* [What needs to be done]:
An exact copy of the lines, starting at the top of the listing and ending with the line that has "Loïc left early", is the required answer. Pictures are not part of it.

* [Data]:

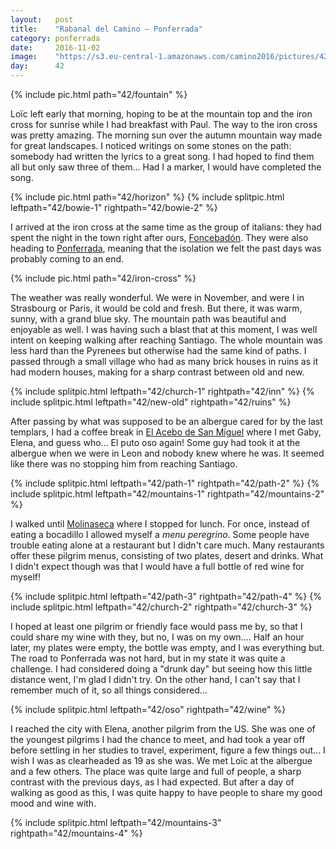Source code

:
 ```yaml
---
layout:   post
title:    "Rabanal del Camino — Ponferrada"
category: ponferrada
date:     2016-11-02
image:    "https://s3.eu-central-1.amazonaws.com/camino2016/pictures/42/fountain-thumb.jpg"
day:      42
---
```


{% include pic.html path="42/fountain" %}

Loïc left early that morning, hoping to be at the mountain top and the iron cross for sunrise while I had breakfast with Paul. The way to the iron cross was pretty amazing. The morning sun over the autumn mountain way made for great landscapes. I noticed writings on some stones on the path: somebody had written the lyrics to a great song. I had hoped to find them all but only saw three of them... Had I a marker, I would have completed the song.

{% include pic.html path="42/horizon" %}
{% include splitpic.html leftpath="42/bowie-1" rightpath="42/bowie-2" %}

I arrived at the iron cross at the same time as the group of italians: they had spent the night in the town right after ours, [Foncebadón](https://www.google.fr/maps/place/24722+Foncebad%C3%B3n,+Le%C3%B3n,+Espagne/@42.4915222,-6.3455398,17z/data=!3m1!4b1!4m5!3m4!1s0xd3753ca9a570f37:0xfe1d19450307c432!8m2!3d42.491686!4d-6.3428813?hl=fr). They were also heading to [Ponferrada](https://www.google.fr/maps/place/Ponferrada,+Le%C3%B3n,+Espagne/@42.553935,-6.6274046,14z/data=!3m1!4b1!4m5!3m4!1s0xd30ba8c4ef7b633:0xdc636ce1ab239060!8m2!3d42.5499958!4d-6.598259?hl=fr), meaning that the isolation we felt the past days was probably coming to an end.

{% include pic.html path="42/iron-cross" %}

The weather was really wonderful. We were in November, and were I in Strasbourg or Paris, it would be cold and fresh. But there, it was warm, sunny, with a grand blue sky. The mountain path was beautiful and enjoyable as well. I was having such a blast that at this moment, I was well intent on keeping walking after reaching Santiago. The whole mountain was less hard than the Pyrenees but otherwise had the same kind of paths. I passed through a small village who had as many brick houses in ruins as it had modern houses, making for a sharp contrast between old and new.

{% include splitpic.html leftpath="42/church-1" rightpath="42/inn" %}
{% include splitpic.html leftpath="42/new-old" rightpath="42/ruins" %}

After passing by what was supposed to be an albergue cared for by the last templars, I had a coffee break in [El Acebo de San Miguel](https://www.google.fr/maps/place/24413+El+Acebo+de+San+Miguel,+Le%C3%B3n,+Espagne/@42.4994143,-6.4600104,17z/data=!3m1!4b1!4m5!3m4!1s0xd30ada451a15e9f:0xdb6feae72eb2d922!8m2!3d42.499314!4d-6.4579868?hl=fr) where I met Gaby, Elena, and guess who... El puto oso again! Some guy had took it at the albergue when we were in Leon and nobody knew where he was. It seemed like there was no stopping him from reaching Santiago.

{% include splitpic.html leftpath="42/path-1" rightpath="42/path-2" %}
{% include splitpic.html leftpath="42/mountains-1" rightpath="42/mountains-2" %}

I walked until [Molinaseca](https://www.google.fr/maps/place/24413+Molinaseca,+Le%C3%B3n,+Espagne/@42.5375362,-6.5223869,17z/data=!3m1!4b1!4m5!3m4!1s0xd30b1c6afb9aed1:0x8aadafc9db23848a!8m2!3d42.5376825!4d-6.5189695?hl=fr) where I stopped for lunch. For once, instead of eating a bocadillo I allowed myself a _menu peregrino_. Some people have trouble eating alone at a restaurant but I didn't care much. Many restaurants offer these pilgrim menus, consisting of two plates, desert and drinks. What I didn't expect though was that I would have a full bottle of red wine for myself!

{% include splitpic.html leftpath="42/path-3" rightpath="42/path-4" %}
{% include splitpic.html leftpath="42/church-2" rightpath="42/church-3" %}

I hoped at least one pilgrim or friendly face would pass me by, so that I could share my wine with they, but no, I was on my own.... Half an hour later, my plates were empty, the bottle was empty, and I was everything but. The road to Ponferrada was not hard, but in my state it was quite a challenge. I had considered doing a "drunk day" but seeing how this little distance went, I'm glad I didn't try. On the other hand, I can't say that I remember much of it, so all things considered...

{% include splitpic.html leftpath="42/oso" rightpath="42/wine" %}

I reached the city with Elena, another pilgrim from the US. She was one of the youngest pilgrims I had the chance to meet, and had took a year off before settling in her studies to travel, experiment, figure a few things out... I wish I was as clearheaded as 19 as she was. We met Loïc at the albergue and a few others. The place was quite large and full of people, a sharp contrast with the previous days, as I had expected. But after a day of walking as good as this, I was quite happy to have people to share my good mood and wine with.

{% include splitpic.html leftpath="42/mountains-3" rightpath="42/mountains-4" %}
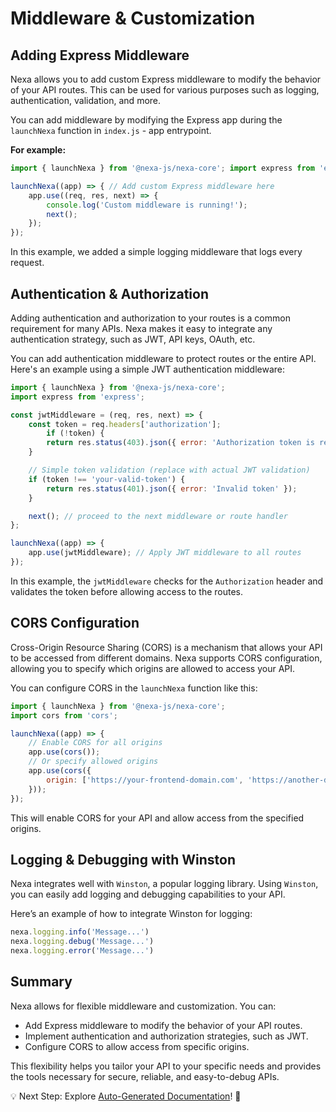 # Middleware & Customization

## Adding Express Middleware

Nexa allows you to add custom Express middleware to modify the behavior of your API routes. This can be used for various purposes such as logging, authentication, validation, and more.

You can add middleware by modifying the Express app during the `launchNexa` function in `index.js` - app entrypoint.

**For example:**

```javascript
import { launchNexa } from '@nexa-js/nexa-core'; import express from 'express';

launchNexa((app) => { // Add custom Express middleware here
    app.use((req, res, next) => {
        console.log('Custom middleware is running!');
        next();
    });
});
```


In this example, we added a simple logging middleware that logs every request.

## Authentication & Authorization

Adding authentication and authorization to your routes is a common requirement for many APIs. Nexa makes it easy to integrate any authentication strategy, such as JWT, API keys, OAuth, etc.

You can add authentication middleware to protect routes or the entire API. Here's an example using a simple JWT authentication middleware:

```javascript
import { launchNexa } from '@nexa-js/nexa-core';
import express from 'express';

const jwtMiddleware = (req, res, next) => {
    const token = req.headers['authorization'];
        if (!token) {
        return res.status(403).json({ error: 'Authorization token is required' });
    }

    // Simple token validation (replace with actual JWT validation)
    if (token !== 'your-valid-token') {
        return res.status(401).json({ error: 'Invalid token' });
    }

    next(); // proceed to the next middleware or route handler
};

launchNexa((app) => {
    app.use(jwtMiddleware); // Apply JWT middleware to all routes
});
```

In this example, the `jwtMiddleware` checks for the `Authorization` header and validates the token before allowing access to the routes.

## CORS Configuration

Cross-Origin Resource Sharing (CORS) is a mechanism that allows your API to be accessed from different domains. Nexa supports CORS configuration, allowing you to specify which origins are allowed to access your API.

You can configure CORS in the `launchNexa` function like this:

```javascript
import { launchNexa } from '@nexa-js/nexa-core';
import cors from 'cors';

launchNexa((app) => {
    // Enable CORS for all origins
    app.use(cors());
    // Or specify allowed origins
    app.use(cors({
        origin: ['https://your-frontend-domain.com', 'https://another-domain.com'],
    }));
});
```

This will enable CORS for your API and allow access from the specified origins.

## Logging & Debugging with Winston

Nexa integrates well with `Winston`, a popular logging library. Using `Winston`, you can easily add logging and debugging capabilities to your API.

Here’s an example of how to integrate Winston for logging:

```javascript
nexa.logging.info('Message...')
nexa.logging.debug('Message...')
nexa.logging.error('Message...')
```

## Summary

Nexa allows for flexible middleware and customization. You can:
- Add Express middleware to modify the behavior of your API routes.
- Implement authentication and authorization strategies, such as JWT.
- Configure CORS to allow access from specific origins.

This flexibility helps you tailor your API to your specific needs and provides the tools necessary for secure, reliable, and easy-to-debug APIs.

💡 Next Step: Explore [Auto-Generated Documentation](/swagger)! 🚀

* [Solution for this exercise]:
Source code

:
 ```yaml
---
layout:   post
title:    "Rabanal del Camino — Ponferrada"
category: ponferrada
date:     2016-11-02
image:    "https://s3.eu-central-1.amazonaws.com/camino2016/pictures/42/fountain-thumb.jpg"
day:      42
---
```


{% include pic.html path="42/fountain" %}

Loïc left early that morning, hoping to be at the mountain top and the iron cross for sunrise while I had breakfast with Paul. The way to the iron cross was pretty amazing. The morning sun over the autumn mountain way made for great landscapes. I noticed writings on some stones on the path: somebody had written the lyrics to a great song. I had hoped to find them all but only saw three of them... Had I a marker, I would have completed the song.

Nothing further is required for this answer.